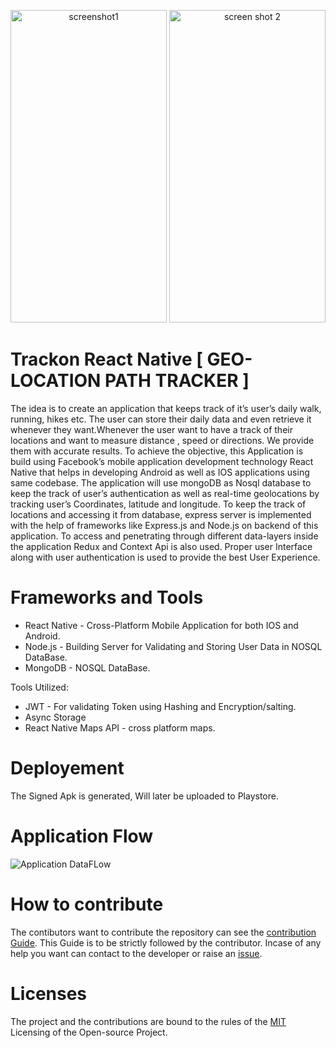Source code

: <p Align="center">
  <img src="https://github.com/Uyadav207/Trackon-Tracker-Application/blob/master/screen1.jpeg?raw=true" alt="screenshot1" height="500" width="250" />
  <img src="https://github.com/Uyadav207/Trackon-Tracker-Application/blob/master/screen2.jpeg?raw=true" alt="screen shot 2"  height="500" width="250" />
</p>

# Trackon React Native [ GEO-LOCATION PATH TRACKER ]

The idea is to create an application that keeps track of it’s user’s daily walk, running, hikes etc. The user can store their daily data and even retrieve it whenever they want.Whenever the user want to have a track of their locations and want to measure distance , speed or directions. We provide them with accurate results. To achieve the objective, this Application is build using Facebook’s mobile application development technology React Native that helps in developing Android as well as IOS applications using same codebase. The application will use mongoDB as Nosql database to keep the track of user’s authentication as well as real-time geolocations by tracking user’s Coordinates, latitude and longitude.
To keep the track of locations and accessing it from database, express server is implemented with the help of frameworks like Express.js and Node.js on backend of this application. To access and penetrating through different data-layers inside the application Redux and Context Api is also used. Proper user Interface along with user authentication is used to provide the best User Experience.

# Frameworks and Tools

- React Native - Cross-Platform Mobile Application for both IOS and Android.
- Node.js - Building Server for Validating and Storing User Data in NOSQL DataBase.
- MongoDB - NOSQL DataBase.

Tools Utilized: 

- JWT - For validating Token using Hashing and Encryption/salting.
- Async Storage
- React Native Maps API -  cross platform maps.

# Deployement 

The Signed Apk is generated, Will later be uploaded to Playstore.

# Application Flow

![Application DataFLow](https://user-images.githubusercontent.com/50916299/124765369-83b6b180-df53-11eb-89b9-03b6e94b4783.png)

# How to contribute

The contibutors want to contribute the repository can see the [contribution Guide](https://github.com/Uyadav207/). This Guide is to be strictly followed by the contributor. Incase of any help you want can contact to the developer or raise an [issue](https://github.com/Uyadav207/whatsapp-clone/issues).

# Licenses

The project and the contributions are bound to the rules of the [MIT]() Licensing of the Open-source Project.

■ ■ ■ ■ ■

— The problem —
Repeat, word for word, every line from the line that contains "- JWT - For" to the end of the entries; include both of those lines and no others.

— Task output —
- JWT - For validating Token using Hashing and Encryption/salting.
- Async Storage
- React Native Maps API -  cross platform maps.

# Deployement 

The Signed Apk is generated, Will later be uploaded to Playstore.

# Application Flow

![Application DataFLow](https://user-images.githubusercontent.com/50916299/124765369-83b6b180-df53-11eb-89b9-03b6e94b4783.png)

# How to contribute

The contibutors want to contribute the repository can see the [contribution Guide](https://github.com/Uyadav207/). This Guide is to be strictly followed by the contributor. Incase of any help you want can contact to the developer or raise an [issue](https://github.com/Uyadav207/whatsapp-clone/issues).

# Licenses

The project and the contributions are bound to the rules of the [MIT]() Licensing of the Open-source Project.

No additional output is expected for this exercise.